Records drawn from a dataset:
%%

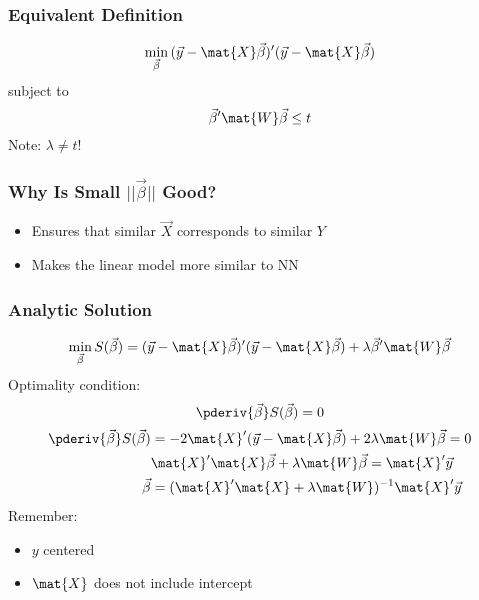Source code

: \documentclass[mathserif, xcolor=table, svgnames]{beamer}
\begin{document}
\begin{frame}
  \frametitle{Equivalent Definition}
  \begin{equation*}
    \min_{\vec{\beta}} \, (\vec{y} - \mat{X}\vec{\beta})'(\vec{y} - \mat{X}\vec{\beta})
  \end{equation*}
  subject to
  \begin{equation*}
    \vec{\beta}' \mat{W} \vec{\beta} \le t
  \end{equation*}
  Note: $\lambda \not= t$!
\end{frame}

\begin{frame}
  \frametitle{Why Is Small $||\vec{\beta}||$ Good?}
  \begin{itemize}
  \item Ensures that similar $\vec{X}$ corresponds to similar $Y$
  \item Makes the linear model more similar to NN
  \end{itemize}
\end{frame}

\begin{frame}
  \frametitle{Analytic Solution}
  \begin{equation*}
    \min_{\vec{\beta}} S(\vec{\beta}) = (\vec{y} - \mat{X}\vec{\beta})'(\vec{y} - \mat{X}\vec{\beta})
    + \lambda \vec{\beta}' \mat{W} \vec{\beta}
  \end{equation*}
  Optimality condition:
  \begin{equation*}
    \pderiv{\vec{\beta}}S(\vec{\beta}) = 0
  \end{equation*}
  \begin{align*}
    \pderiv{\vec{\beta}}S(\vec{\beta})
    &=
    -2 \mat{X}' (\vec{y} - \mat{X}\vec{\beta}) + 2\lambda
    \mat{W}\vec{\beta} = 0
    \\
    & \mat{X}'\mat{X} \vec{\beta} + \lambda \mat{W}\vec{\beta} = 
      \mat{X}' \vec{y}
    \\
    \vec{\beta} &= (\mat{X}' \mat{X} + \lambda \mat{W})^{-1}
                  \mat{X}' \vec{y}
  \end{align*}
  Remember:
  \begin{itemize}
  \item $y$ centered
  \item $\mat{X}$ does not include intercept
  \end{itemize}
\end{frame}
\end{document}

%%

Work item: For the word "similar", count the lines of the data that contain it and report only the total.

Finished task: 2